Guest Post by Dr. R. Bruce Prime and Dr. John Avila
In this post we illustrate the p1 form described in Part 11 of this series by fitting conversion – rate of conversion data to a phenomenological equation based in chemical kinetics that is commonly used to describe autocatalytic cure kinetics. Such data can be measured by DSC although in these examples we generate the data mathematically as outlined previously.
Analyses utilizing this equation, discussed in detail in Part 10 of this series, will primarily benefit users who purchase thermosetting materials but do not have access to their chemical makeup.
The purpose here is to validate our computational schemes and to illustrate the utility of mathematically analyzing thermoset cure data. Our approach is to generate perfect data from Eq. 1 with a selected set of experimental parameters, add noise to simulate actual laboratory data, fit these noisy data to Eq. 1 and compare the computed results with the selected input parameters. A detailed description of the computational process is given in the Appendix. Three types of input data are examined: one with perfect data (ie no noise added), one set of data with a moderate level of noise, and one very noisy data set. Noise is added as described in Part 11 of this series.

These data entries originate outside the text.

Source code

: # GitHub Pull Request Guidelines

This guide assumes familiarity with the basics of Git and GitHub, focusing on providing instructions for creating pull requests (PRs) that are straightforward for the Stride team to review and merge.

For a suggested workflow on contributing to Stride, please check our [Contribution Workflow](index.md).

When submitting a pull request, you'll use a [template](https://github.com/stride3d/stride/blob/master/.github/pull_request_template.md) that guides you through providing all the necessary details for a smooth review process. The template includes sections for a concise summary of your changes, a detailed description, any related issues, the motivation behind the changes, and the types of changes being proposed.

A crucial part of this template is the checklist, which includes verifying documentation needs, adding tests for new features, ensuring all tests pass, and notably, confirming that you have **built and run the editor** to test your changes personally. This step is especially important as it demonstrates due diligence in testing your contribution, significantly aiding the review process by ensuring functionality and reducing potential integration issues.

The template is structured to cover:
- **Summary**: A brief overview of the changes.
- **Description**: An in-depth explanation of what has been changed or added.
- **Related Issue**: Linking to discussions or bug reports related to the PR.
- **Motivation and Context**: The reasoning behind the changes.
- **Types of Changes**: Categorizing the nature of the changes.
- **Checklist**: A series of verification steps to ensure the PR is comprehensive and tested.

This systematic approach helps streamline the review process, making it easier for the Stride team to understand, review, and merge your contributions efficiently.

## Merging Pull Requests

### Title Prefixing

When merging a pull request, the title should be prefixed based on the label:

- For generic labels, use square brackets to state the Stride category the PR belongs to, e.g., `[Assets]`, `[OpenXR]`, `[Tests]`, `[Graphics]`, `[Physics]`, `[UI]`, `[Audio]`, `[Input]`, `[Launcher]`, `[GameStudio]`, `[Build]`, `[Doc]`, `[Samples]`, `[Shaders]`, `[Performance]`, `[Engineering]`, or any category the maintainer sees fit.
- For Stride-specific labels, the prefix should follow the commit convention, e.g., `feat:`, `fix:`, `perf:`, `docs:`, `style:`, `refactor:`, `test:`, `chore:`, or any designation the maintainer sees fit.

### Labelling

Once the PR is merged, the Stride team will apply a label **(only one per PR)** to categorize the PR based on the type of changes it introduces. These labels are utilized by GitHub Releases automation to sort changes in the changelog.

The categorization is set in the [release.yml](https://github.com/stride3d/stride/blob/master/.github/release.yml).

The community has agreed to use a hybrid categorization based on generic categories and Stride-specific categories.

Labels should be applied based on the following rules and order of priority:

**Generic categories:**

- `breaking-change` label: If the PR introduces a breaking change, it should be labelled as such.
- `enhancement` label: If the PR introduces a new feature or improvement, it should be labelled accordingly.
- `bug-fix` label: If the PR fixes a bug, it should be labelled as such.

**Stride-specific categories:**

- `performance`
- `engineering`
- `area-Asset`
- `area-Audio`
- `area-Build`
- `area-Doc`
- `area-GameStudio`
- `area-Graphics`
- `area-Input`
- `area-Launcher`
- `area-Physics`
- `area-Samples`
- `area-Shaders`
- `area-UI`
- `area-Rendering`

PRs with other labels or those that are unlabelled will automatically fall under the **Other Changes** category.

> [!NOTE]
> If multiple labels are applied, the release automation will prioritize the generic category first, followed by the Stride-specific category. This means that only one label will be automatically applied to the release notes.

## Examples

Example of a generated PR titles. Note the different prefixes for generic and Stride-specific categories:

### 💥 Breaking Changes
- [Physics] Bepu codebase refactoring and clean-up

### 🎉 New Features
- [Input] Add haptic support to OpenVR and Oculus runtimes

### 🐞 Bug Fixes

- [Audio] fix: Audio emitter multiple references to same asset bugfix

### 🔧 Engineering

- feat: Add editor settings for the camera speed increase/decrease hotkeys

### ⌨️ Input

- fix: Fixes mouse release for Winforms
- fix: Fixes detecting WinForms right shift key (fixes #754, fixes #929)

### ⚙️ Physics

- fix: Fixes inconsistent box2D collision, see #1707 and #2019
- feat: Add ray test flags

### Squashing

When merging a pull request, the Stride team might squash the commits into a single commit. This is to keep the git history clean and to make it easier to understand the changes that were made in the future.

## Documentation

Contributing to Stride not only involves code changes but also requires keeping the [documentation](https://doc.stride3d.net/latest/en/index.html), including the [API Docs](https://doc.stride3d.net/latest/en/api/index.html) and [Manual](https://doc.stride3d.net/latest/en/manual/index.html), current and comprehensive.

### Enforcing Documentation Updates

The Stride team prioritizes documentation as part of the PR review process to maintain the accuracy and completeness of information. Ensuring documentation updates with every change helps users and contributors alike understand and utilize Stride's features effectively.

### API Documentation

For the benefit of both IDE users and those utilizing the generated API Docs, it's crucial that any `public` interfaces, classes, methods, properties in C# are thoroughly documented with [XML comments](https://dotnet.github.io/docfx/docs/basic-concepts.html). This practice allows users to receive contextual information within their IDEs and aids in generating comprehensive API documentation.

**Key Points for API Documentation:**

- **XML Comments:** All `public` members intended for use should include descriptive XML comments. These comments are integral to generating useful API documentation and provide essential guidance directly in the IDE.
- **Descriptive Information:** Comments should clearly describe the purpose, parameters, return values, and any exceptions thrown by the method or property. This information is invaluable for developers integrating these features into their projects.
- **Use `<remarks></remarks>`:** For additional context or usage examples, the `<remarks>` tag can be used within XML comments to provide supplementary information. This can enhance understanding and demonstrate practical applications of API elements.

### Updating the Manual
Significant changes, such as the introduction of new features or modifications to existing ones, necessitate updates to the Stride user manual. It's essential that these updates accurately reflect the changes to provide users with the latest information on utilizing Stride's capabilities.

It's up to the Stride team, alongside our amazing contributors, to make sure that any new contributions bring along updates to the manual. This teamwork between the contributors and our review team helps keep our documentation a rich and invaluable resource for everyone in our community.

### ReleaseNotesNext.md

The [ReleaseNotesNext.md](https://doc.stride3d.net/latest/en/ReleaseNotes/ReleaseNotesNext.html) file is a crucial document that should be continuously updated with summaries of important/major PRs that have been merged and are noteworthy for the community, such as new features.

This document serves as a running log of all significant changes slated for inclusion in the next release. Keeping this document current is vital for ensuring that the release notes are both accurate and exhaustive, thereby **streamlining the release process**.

The selected parameters are shown in the second column of Table 1. This is a simple system where m and n values are those expected from epoxy – amine chemistry and k2 is 100 times larger than k1. This is identical to the Small catalyst level example in Part 12 of this series and describes a system that is mostly autocatalytic in nature with about a 1% influence of external catalysis.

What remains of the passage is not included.